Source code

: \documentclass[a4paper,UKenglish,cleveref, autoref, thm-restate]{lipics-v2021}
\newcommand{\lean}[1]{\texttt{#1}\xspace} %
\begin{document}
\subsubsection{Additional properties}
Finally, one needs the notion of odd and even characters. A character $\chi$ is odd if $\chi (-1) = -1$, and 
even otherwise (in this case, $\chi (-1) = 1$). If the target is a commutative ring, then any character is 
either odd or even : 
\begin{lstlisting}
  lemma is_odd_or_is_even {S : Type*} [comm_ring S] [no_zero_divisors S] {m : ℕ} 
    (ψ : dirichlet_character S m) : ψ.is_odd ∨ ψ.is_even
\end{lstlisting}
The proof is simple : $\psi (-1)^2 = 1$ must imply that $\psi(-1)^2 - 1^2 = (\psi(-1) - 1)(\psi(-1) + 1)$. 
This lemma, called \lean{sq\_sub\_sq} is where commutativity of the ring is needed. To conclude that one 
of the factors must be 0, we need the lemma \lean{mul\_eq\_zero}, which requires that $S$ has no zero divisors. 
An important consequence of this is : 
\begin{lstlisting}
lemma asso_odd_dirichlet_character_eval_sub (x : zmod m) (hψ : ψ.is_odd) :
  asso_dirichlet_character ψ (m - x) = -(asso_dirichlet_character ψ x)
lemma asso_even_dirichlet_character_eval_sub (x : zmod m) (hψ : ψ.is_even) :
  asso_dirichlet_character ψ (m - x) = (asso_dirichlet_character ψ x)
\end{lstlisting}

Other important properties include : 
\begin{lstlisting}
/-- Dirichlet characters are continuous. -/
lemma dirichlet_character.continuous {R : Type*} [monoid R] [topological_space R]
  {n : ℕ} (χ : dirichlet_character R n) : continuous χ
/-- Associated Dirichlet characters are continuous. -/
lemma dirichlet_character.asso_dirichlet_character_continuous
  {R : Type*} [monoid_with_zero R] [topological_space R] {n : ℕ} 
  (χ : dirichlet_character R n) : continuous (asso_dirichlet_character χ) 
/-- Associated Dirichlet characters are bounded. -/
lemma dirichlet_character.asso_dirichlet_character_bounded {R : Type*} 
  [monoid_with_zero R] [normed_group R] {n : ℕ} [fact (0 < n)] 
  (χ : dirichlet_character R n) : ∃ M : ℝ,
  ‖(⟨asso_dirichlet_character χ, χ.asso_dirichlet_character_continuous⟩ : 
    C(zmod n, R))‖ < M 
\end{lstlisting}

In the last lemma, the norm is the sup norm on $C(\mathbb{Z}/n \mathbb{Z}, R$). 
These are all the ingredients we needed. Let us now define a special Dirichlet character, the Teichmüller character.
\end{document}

*TASK DETAILS*: Print, please, the lines from the first line of the material through the line that contains "The proof is", exactly as written and with nothing added.

*ANSWER BELOW*:
Source code

: \documentclass[a4paper,UKenglish,cleveref, autoref, thm-restate]{lipics-v2021}
\newcommand{\lean}[1]{\texttt{#1}\xspace} %
\begin{document}
\subsubsection{Additional properties}
Finally, one needs the notion of odd and even characters. A character $\chi$ is odd if $\chi (-1) = -1$, and 
even otherwise (in this case, $\chi (-1) = 1$). If the target is a commutative ring, then any character is 
either odd or even : 
\begin{lstlisting}
  lemma is_odd_or_is_even {S : Type*} [comm_ring S] [no_zero_divisors S] {m : ℕ} 
    (ψ : dirichlet_character S m) : ψ.is_odd ∨ ψ.is_even
\end{lstlisting}
The proof is simple : $\psi (-1)^2 = 1$ must imply that $\psi(-1)^2 - 1^2 = (\psi(-1) - 1)(\psi(-1) + 1)$. 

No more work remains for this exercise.